G.R. No. 66826. August 19, 1988 (Case Brief / Digest)

**Title:** Bank of the Philippine Islands vs. Intermediate Appellate Court and Rizaldy T. Zshornack

**Facts:**
1. **Initiation of Complaint**: On June 28, 1976, Rizaldy T. Zshornack filed a complaint against the Commercial Bank and Trust Company of the Philippines (COMTRUST) before the Court of First Instance (CFI) of Rizal-Caloocan City. This complaint presented four causes of action relating to unauthorized withdrawals and safekeeping of funds.

2. **Corporate Merger**: In 1980, the Bank of the Philippine Islands (BPI) absorbed COMTRUST through a corporate merger and was accordingly substituted as a party in the case.

3. **CFI Decision**: The CFI ruled largely in favor of Zshornack, except for the third cause of action.

4. **Appeal to Intermediate Appellate Court**: COMTRUST appealed to the Intermediate Appellate Court, which modified the CFI’s decision, absolving COMTRUST from liability on the fourth cause of action but retaining the decisions on the first and second causes.

5. **Notice and Checks**: The specific incidents involved allegations of unauthorized withdrawal and safekeeping:
– **First Cause of Action**: Unauthorized withdrawal of US$1,000.00 from Zshornack’s dollar savings account (Acct. No. 25-4109) to issue a dollar draft favoring Leovigilda D. Dizon. Zshornack found no authorization for this withdrawal.
– **Second Cause of Action**: On December 8, 1975, Zshornack entrusted US$3,000.00 cash to COMTRUST for safekeeping. COMTRUST later argued these funds were converted to pesos and credited to Zshornack’s account without proper authorization.

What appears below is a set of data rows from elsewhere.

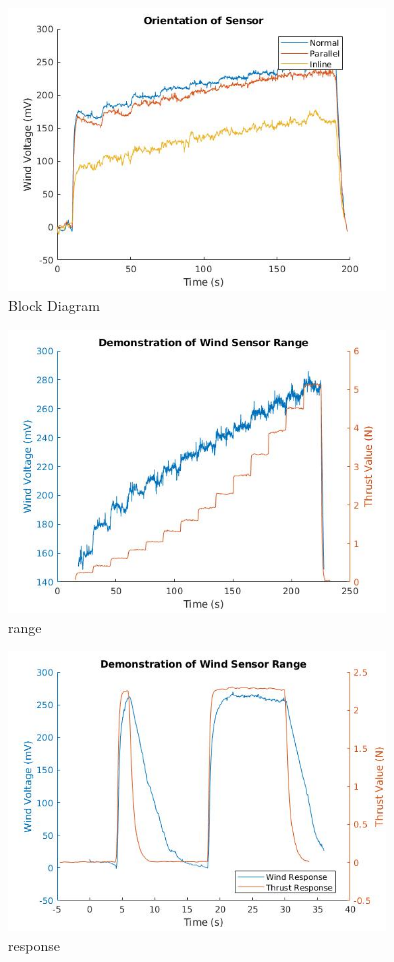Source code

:\documentclass[conference]{IEEEtran}
\begin{document}
	\begin{figure}[htbp]
	\includegraphics[width=10cm]{images/figure_1/orientation.jpg}
	\caption{Block Diagram}
	\label{orientation}
\end{figure}
	\begin{figure}[htbp]
	\includegraphics[width=10cm]{images/figure_1/range.jpg}
	\caption{range}
	\label{range}
\end{figure}
	\begin{figure}[htbp]
	\includegraphics[width=10cm]{images/figure_1/response.jpg}
	\caption{response}
	\label{response}
\end{figure}
\end{document}
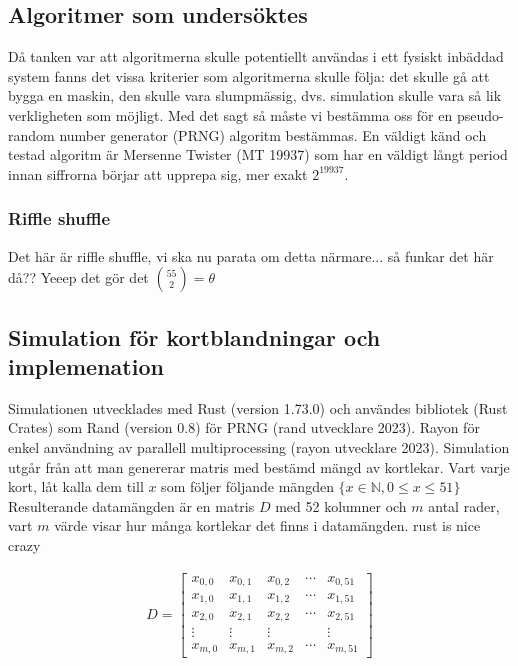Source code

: \documentclass[a4paper]{article}
\begin{document}
\subsection{Algoritmer som undersöktes}

Då tanken var att  algoritmerna skulle potentiellt användas i ett fysiskt
inbäddad system fanns det vissa  kriterier som algoritmerna skulle följa: det
skulle gå att bygga en maskin, den skulle vara slumpmässig, dvs. simulation
skulle vara så lik verkligheten som möjligt. Med det sagt så måste vi bestämma
oss för en pseudo-random number generator (PRNG) algoritm bestämmas. En väldigt
känd och testad algoritm är Mersenne Twister (MT 19937) som har en väldigt långt
period innan siffrorna börjar att upprepa sig, mer exakt $2^{19937}$.

\subsubsection{Riffle shuffle}
Det här är riffle shuffle, vi ska nu parata om detta närmare...
så funkar det här då?? Yeeep det gör det $\binom{55}{2} = \theta$
\subsection{Simulation för kortblandningar och implemenation}
\label{sec:poker_test}

Simulationen utvecklades med Rust (version 1.73.0) och användes bibliotek (Rust
Crates) som Rand (version 0.8) för PRNG (rand utvecklare 2023). Rayon för enkel
användning av  parallell multiprocessing (rayon utvecklare 2023). Simulation
utgår från att man genererar matris med bestämd mängd av kortlekar. Vart varje
kort, låt kalla dem till $x$ som följer följande mängden $\{x \in \mathbb{N},  0 \leq x \leq 51 \}$
Resulterande datamängden är en matris $D$ med 52 kolumner och $m$ antal rader, vart
$m$ värde visar hur många kortlekar det finns i datamängden.
rust is nice crazy

\begin{align}
	D = \begin{bmatrix}
		x_{0,0} & x_{0,1} & x_{0,2} & \cdots & x_{0,51}\\ 
		x_{1,0} & x_{1,1} & x_{1,2} & \cdots & x_{1,51}\\
		x_{2,0} & x_{2,1} & x_{2,2} & \cdots & x_{2,51}\\
		\vdots & \vdots & \vdots & \; & \vdots \\
		x_{m,0} & x_{m,1} & x_{m,2} & \cdots & x_{m,51}
	\end{bmatrix}
\end{align}
\end{document}
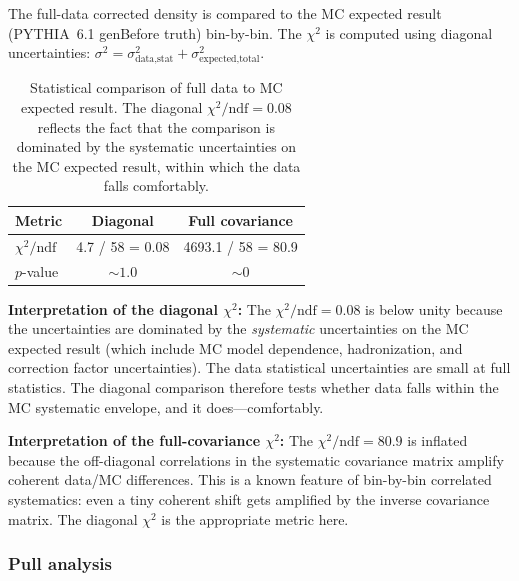 \documentclass[11pt,a4paper]{article}
\begin{document}
The full-data corrected density is compared to the MC expected result
(PYTHIA~6.1 genBefore truth) bin-by-bin.  The $\chi^2$ is computed using
diagonal uncertainties:
$\sigma^2 = \sigma_\text{data,stat}^2 + \sigma_\text{expected,total}^2$.

\begin{table}[htbp]
\centering
\caption{Statistical comparison of full data to MC expected result.
  The diagonal $\chi^2/\text{ndf} = 0.08$ reflects the fact that the
  comparison is dominated by the systematic uncertainties on the MC
  expected result, within which the data falls comfortably.}
\label{tbl:full-chi2}
\begin{tabular}{lcc}
\toprule
Metric & Diagonal & Full covariance \\
\midrule
$\chi^2/\text{ndf}$ & 4.7 / 58 = 0.08 & 4693.1 / 58 = 80.9 \\
$p$-value & $\sim 1.0$ & $\sim 0$ \\
\bottomrule
\end{tabular}
\end{table}

\textbf{Interpretation of the diagonal $\chi^2$:}  The
$\chi^2/\text{ndf} = 0.08$ is below unity because the uncertainties are
dominated by the \emph{systematic} uncertainties on the MC expected
result (which include MC model dependence, hadronization, and correction
factor uncertainties).  The data statistical uncertainties are small at
full statistics.  The diagonal comparison therefore tests whether data
falls within the MC systematic envelope, and it does---comfortably.

\textbf{Interpretation of the full-covariance $\chi^2$:}  The
$\chi^2/\text{ndf} = 80.9$ is inflated because the off-diagonal
correlations in the systematic covariance matrix amplify coherent
data/MC differences.  This is a known feature of bin-by-bin correlated
systematics: even a tiny coherent shift gets amplified by the inverse
covariance matrix.  The diagonal $\chi^2$ is the appropriate metric here.

\subsubsection{Pull analysis}
\end{document}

6. **Supreme Court Petition**: Unresolved by the Intermediate Appellate Court’s decision, BPI petitioned the Supreme Court, seeking complete absolution from liabilities related to the first and second causes of action and the award of damages.

**Issues:**
1. **First Cause of Action**: Whether BPI is liable for the unauthorized withdrawal of US$1,000.00.
2. **Second Cause of Action**: The nature of the contract for safekeeping of US$3,000.00 and whether BPI can be held liable under this contract.
3. **Damages**: Whether the award of P8,000.00 as damages was justified and lawful.

**Court’s Decision:**
1. **First Cause of Action**:
– The Supreme Court held that BPI is liable for the unauthorized withdrawal because the bank could not substantiate its claim that the equivalent peso value had been given to Ernesto Zshornack, Jr., or that the transaction was authorized by Rizaldy Zshornack.
– **Ruling**: The bank must restore US$1,000.00 to Rizaldy Zshornack’s dollar savings account with applicable interest.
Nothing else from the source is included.